> PROBLEM STATEMENT: Line by line, transcribe the listing below exactly.

> DATASET:

★ ★ ★ ★ ★

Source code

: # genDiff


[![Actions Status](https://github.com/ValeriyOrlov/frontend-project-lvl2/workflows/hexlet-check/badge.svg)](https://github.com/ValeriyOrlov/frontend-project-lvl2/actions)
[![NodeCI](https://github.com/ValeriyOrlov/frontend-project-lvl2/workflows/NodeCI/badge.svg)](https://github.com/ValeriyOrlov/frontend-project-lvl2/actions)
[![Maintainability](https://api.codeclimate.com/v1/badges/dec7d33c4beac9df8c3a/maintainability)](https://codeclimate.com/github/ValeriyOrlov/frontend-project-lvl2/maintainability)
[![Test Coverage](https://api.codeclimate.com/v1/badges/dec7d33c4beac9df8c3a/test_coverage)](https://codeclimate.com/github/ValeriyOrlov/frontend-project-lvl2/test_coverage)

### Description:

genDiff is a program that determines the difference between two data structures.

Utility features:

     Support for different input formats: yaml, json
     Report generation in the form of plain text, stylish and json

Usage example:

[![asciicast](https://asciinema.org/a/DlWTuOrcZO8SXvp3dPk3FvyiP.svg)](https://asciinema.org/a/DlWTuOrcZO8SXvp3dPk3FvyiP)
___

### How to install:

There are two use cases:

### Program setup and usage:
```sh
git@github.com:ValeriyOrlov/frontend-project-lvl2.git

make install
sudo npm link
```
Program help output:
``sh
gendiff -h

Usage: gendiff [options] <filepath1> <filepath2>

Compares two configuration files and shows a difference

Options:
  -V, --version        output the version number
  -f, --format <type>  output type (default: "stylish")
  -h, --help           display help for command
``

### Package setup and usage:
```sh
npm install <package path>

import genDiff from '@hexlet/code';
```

★ ★ ★ ★ ★

> RESPONSE:
Source code

: # genDiff


[![Actions Status](https://github.com/ValeriyOrlov/frontend-project-lvl2/workflows/hexlet-check/badge.svg)](https://github.com/ValeriyOrlov/frontend-project-lvl2/actions)
[![NodeCI](https://github.com/ValeriyOrlov/frontend-project-lvl2/workflows/NodeCI/badge.svg)](https://github.com/ValeriyOrlov/frontend-project-lvl2/actions)
[![Maintainability](https://api.codeclimate.com/v1/badges/dec7d33c4beac9df8c3a/maintainability)](https://codeclimate.com/github/ValeriyOrlov/frontend-project-lvl2/maintainability)
[![Test Coverage](https://api.codeclimate.com/v1/badges/dec7d33c4beac9df8c3a/test_coverage)](https://codeclimate.com/github/ValeriyOrlov/frontend-project-lvl2/test_coverage)

### Description:

genDiff is a program that determines the difference between two data structures.

Utility features:

     Support for different input formats: yaml, json
     Report generation in the form of plain text, stylish and json

Usage example:

[![asciicast](https://asciinema.org/a/DlWTuOrcZO8SXvp3dPk3FvyiP.svg)](https://asciinema.org/a/DlWTuOrcZO8SXvp3dPk3FvyiP)
___

### How to install:

There are two use cases:

### Program setup and usage:
```sh
git@github.com:ValeriyOrlov/frontend-project-lvl2.git

make install
sudo npm link
```
Program help output:
``sh
gendiff -h

Usage: gendiff [options] <filepath1> <filepath2>

Compares two configuration files and shows a difference

Options:
  -V, --version        output the version number
  -f, --format <type>  output type (default: "stylish")
  -h, --help           display help for command
``

### Package setup and usage:
```sh
npm install <package path>

import genDiff from '@hexlet/code';
```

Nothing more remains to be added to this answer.